Le colis spécial burkinabé étiqueté François Compaoré ne sera dont certainement pas livré dans l’immédiat. Car pour être effective, une extradition doit aussi faire l’objet d’un décret gouvernemental. Si certains restent sceptiques quant à la bonne foi de la France de rendre justice au journaliste réduit en cendre, il y a de cela une vingtaine d’année, pour d’autres, cette décision sonne déjà comme une grande victoire pour tout le peuple burkinabé qui a été indigné suite à l’assassinat de l’un des plus grands journalistes que le Burkina a connu.

Rappel des faits

En rappel, François Compaoré est accusé d’« incitation à assassinat » du journaliste et directeur de publication de l’hebdomadaire « l’Indépendant » Norbert Zongo, survenu le 13 décembre 1998 avec trois personnes qui l’accompagnaient.
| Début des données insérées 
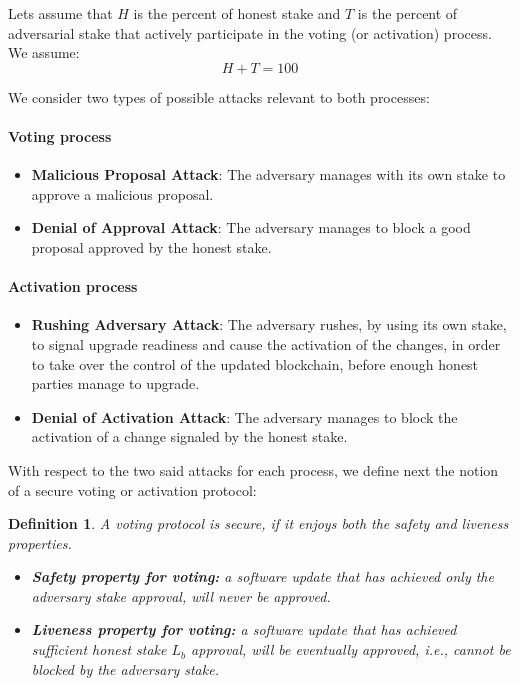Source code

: \documentclass[11pt,a4paper]{article}
\newtheorem{definition}{Definition}
\begin{document}
Lets assume that $H$ is the percent of honest stake and $T$ is the percent of
adversarial stake that actively participate in the voting (or activation)
process. We assume:
\begin{equation}\label{eq:H_plus_T}
	H+T=100
\end{equation}

We consider two types of possible attacks relevant to both processes:
\paragraph{Voting process}
\begin{itemize}
\item \textbf{Malicious Proposal Attack}: The adversary manages with its own
  stake to approve a malicious proposal.
\item \textbf{Denial of Approval Attack}: The adversary manages to block a good
  proposal approved by the honest stake.
\end{itemize}

\paragraph{Activation process}
\begin{itemize}
\item \textbf{Rushing Adversary Attack}: The adversary rushes, by using its own
  stake, to signal upgrade readiness and cause the activation of the changes, in
  order to take over the control of the updated blockchain, before enough honest
  parties manage to upgrade.
\item \textbf{Denial of Activation Attack}: The adversary manages to block the
  activation of a change signaled by the honest stake.
\end{itemize}

With respect to the two said attacks for each process, we define next the notion
of a secure voting or activation protocol:
\begin{definition}\label{def:liveness_safety_voting}
	A voting protocol is secure, if it enjoys both the safety and liveness
  properties.

	\begin{itemize}
  \item \textbf{Safety property for voting:} a software update that has achieved
    only the adversary stake approval, will never be approved.

  \item \textbf{Liveness property for voting:} a software update that has
    achieved sufficient honest stake $L_b$ approval, will be eventually
    approved, i.e., cannot be blocked by the adversary stake.
	\end{itemize}
\end{definition}
\end{document}
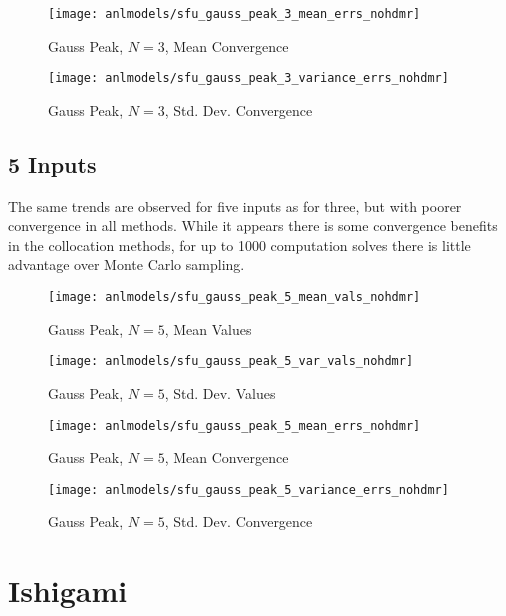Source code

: \begin{figure}[H]
  \centering
  \texttt{[image: anlmodels/sfu\_gauss\_peak\_3\_mean\_errs\_nohdmr]}
  \caption{Gauss Peak, $N=3$, Mean Convergence}
  \label{fig:gauss peak mean errors 3}
\end{figure}
\begin{figure}[H]
  \centering
  \texttt{[image: anlmodels/sfu\_gauss\_peak\_3\_variance\_errs\_nohdmr]}
  \caption{Gauss Peak, $N=3$, Std. Dev. Convergence}
  \label{fig:gauss peak var errors 3}
\end{figure}

\subsection{5 Inputs}
The same trends are observed for five inputs as for three, but with poorer convergence in all methods.  While
it appears there is some convergence benefits in the collocation methods, for up to 1000 computation solves
there is little advantage over Monte Carlo sampling.
\begin{figure}[H]
  \centering
  \texttt{[image: anlmodels/sfu\_gauss\_peak\_5\_mean\_vals\_nohdmr]}
  \caption{Gauss Peak, $N=5$, Mean Values}
  \label{fig:gauss peak mean values 5}
\end{figure}
\begin{figure}[H]
  \centering
  \texttt{[image: anlmodels/sfu\_gauss\_peak\_5\_var\_vals\_nohdmr]}
  \caption{Gauss Peak, $N=5$, Std. Dev. Values}
  \label{fig:gauss peak var values 5}
\end{figure}

\begin{figure}[H]
  \centering
  \texttt{[image: anlmodels/sfu\_gauss\_peak\_5\_mean\_errs\_nohdmr]}
  \caption{Gauss Peak, $N=5$, Mean Convergence}
  \label{fig:gauss peak mean errors 5}
\end{figure}
\begin{figure}[H]
  \centering
  \texttt{[image: anlmodels/sfu\_gauss\_peak\_5\_variance\_errs\_nohdmr]}
  \caption{Gauss Peak, $N=5$, Std. Dev. Convergence}
  \label{fig:gauss peak var errors 5}
\end{figure}




\section{Ishigami}
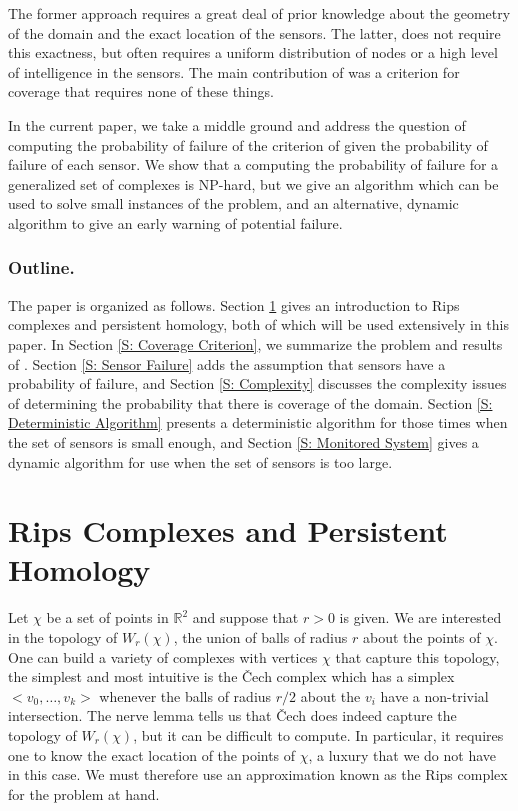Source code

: \documentclass[10pt,twocolumn]{article} \usepackage{amsmath,epsf,amssymb,cite,pifont,amsthm, mathrsfs,epsfig,  bbm, amsthm,  setspace}
\newcommand{\R}{\mathbb R}
\renewcommand{\1}{\mathbbm{1}}
\newcommand{\Cech}{\v{C}ech }
\begin{document}
The former approach
requires a great deal of prior knowledge about the geometry of the domain and the exact location of the sensors.
The latter,
does not require this exactness, but often requires a uniform distribution of nodes or a high level
of intelligence in the
sensors.
The main contribution of  \cite{DeSilva2006} was a criterion for
coverage that  requires none of these things.


In the current paper, we take a middle ground and address  the question of computing  the probability of failure of
the criterion of \cite{DeSilva2006} given the probability of failure of each sensor.
We  show that a computing the probability of failure for a generalized set of complexes is   NP-hard, 
but we give an algorithm which can be used to solve small instances of the problem,
and an alternative, dynamic algorithm to give an early warning of potential failure.



\subsubsection*{Outline. }
The paper is organized as follows.
Section \ref{S: Persistent Homology} gives an introduction to Rips complexes and persistent homology,
both of which will be used extensively in this paper.
In Section \ref{S: Coverage Criterion}, we  summarize the problem and results of \cite{DeSilva2006}.
Section \ref{S: Sensor Failure} adds the assumption that sensors have a probability of failure, and Section
\ref{S: Complexity} discusses the complexity issues of determining the probability that there is coverage of
the domain.
Section \ref{S: Deterministic Algorithm} presents a deterministic algorithm for those times when
the set of sensors is small enough, and Section \ref{S: Monitored System} gives a
dynamic algorithm for use when the set of sensors is too large.


\section{Rips Complexes and Persistent Homology}\label{S: Persistent Homology}

Let $\chi$ be a set of points in $\R^2$ and suppose that $r>0$ is given.
We are interested in the topology of $W_r(\chi)$, the union of balls of radius $r$ about the points
of $\chi$.
One can build a variety of complexes with vertices $\chi$ that capture this topology,
the simplest and most intuitive is the \Cech complex which has a simplex
$<v_0, \ldots, v_k>$ whenever the balls of radius $r/2$ about the $v_i$ have a non-trivial
intersection.
The nerve lemma tells us that \Cech does indeed capture the topology of $W_r(\chi)$,
but it can be difficult to compute.
In particular, it requires one to know the exact location of the points of $\chi$, a luxury
that we do not have in this case.
We must therefore use an approximation known as the Rips complex for the problem
at hand.
\end{document}
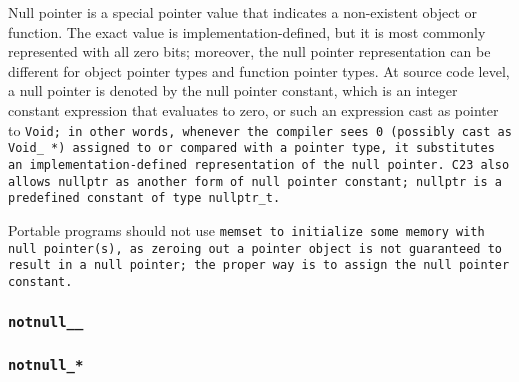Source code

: Null pointer is a special pointer value that
indicates a non-existent object or function.
The exact value is implementation-defined,
but it is most commonly represented with all zero bits;
moreover, the null pointer representation can be different
for object pointer types and function pointer types.
At source code level, a null pointer is denoted by the null pointer constant,
which is an integer constant expression that evaluates to zero,
or such an expression cast as pointer to \tt{Void};
in other words, whenever the compiler sees 0 (possibly cast
as \tt{Void_ *}) assigned to or compared with a pointer type,
it substitutes an implementation-defined representation of the null pointer.
C23 also allows \tt{nullptr} as another form of null pointer constant;
\tt{nullptr} is a predefined constant of type \tt{nullptr_t}.

\note Portable programs should not use \tt{memset} to initialize some memory
with null pointer(s), as zeroing out a pointer object is not guaranteed to
result in a null pointer; the proper way is to assign the null pointer constant.

\subsubsection{\tt{notnull__}}


\subsubsection{\tt{notnull_}*}

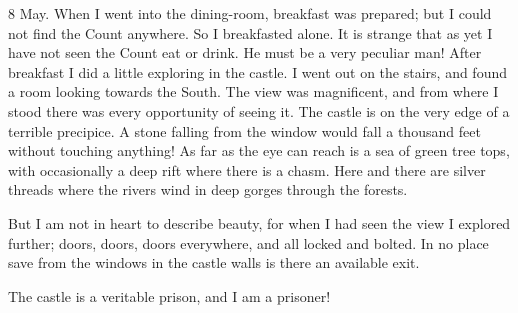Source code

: \begin{diary}{8 May.}
When I went into the dining-room, breakfast was prepared; but I could not find the Count anywhere. So I breakfasted alone. It is strange that as yet I have not seen the Count eat or drink. He must be a very peculiar man! After breakfast I did a little exploring in the castle. I went out on the stairs, and found a room looking towards the South. The view was magnificent, and from where I stood there was every opportunity of seeing it. The castle is on the very edge of a terrible precipice. A stone falling from the window would fall a thousand feet without touching anything! As far as the eye can reach is a sea of green tree tops, with occasionally a deep rift where there is a chasm. Here and there are silver threads where the rivers wind in deep gorges through the forests.

But I am not in heart to describe beauty, for when I had seen the view I explored further; doors, doors, doors everywhere, and all locked and bolted. In no place save from the windows in the castle walls is there an available exit.

The castle is a veritable prison, and I am a prisoner!
\end{diary}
Ils ont été retrouvés calcinés dans leur véhicule, sur la route de Sapouy. L’autopsie confirmera que les quatre hommes ont d’abord été abattus par balle, avant que leurs corps ne soient brûlés à bord d’un véhicule 4×4.

Norbert Zongo, auteur de plusieurs enquêtes retentissantes dénonçant la mauvaise gouvernance sous le régime Compaoré, travaillait au moment de son assassinat sur la mort du chauffeur de François Compaoré, alors conseiller économique de son frère et surnommé le “petit président”. Son meurtre avait entraîné de violentes manifestations contre le président Blaise Compaoré. Renversé fin octobre 2014 après 27 ans au pouvoir, il s’est réfugié en Côte d’Ivoire. Les autorités ivoiriennes de leur côté refusent son extradition, alors qu’il fait l’objet d’un mandat d’arrêt international dans le cadre de l’affaire de l’assassinat du président burkinabé Thomas Sankara en 1987, lors d’un coup d’État qui l’a porté au pouvoir.

Comme Thomas Sankara, le meurtre de Norbert Zongo et de ses trois compagnons d’infortune avait été rangé dans les tiroirs des arcanes judiciaires pendant le règne de Blaise Compaoré. Après un « non-lieu » en faveur du seul inculpé, François Compaoré. C’en était suivi alors un long silence jusqu’en octobre 2017 où il a été interpellé en France. Le meurtre de Zongo garde une forte charge symbolique au Burkina, où la société civile a ces dernières années organisé nombre de manifestations et mobilisations pour réclamer la fin de l’impunité concernant la mort de ce journaliste. A Koudougou, sa ville natale, son nom a même été donné à une avenue et à l’Université publique de la ville. Le 13 décembre prochain marque une date anniversaire importante de ce triste événement.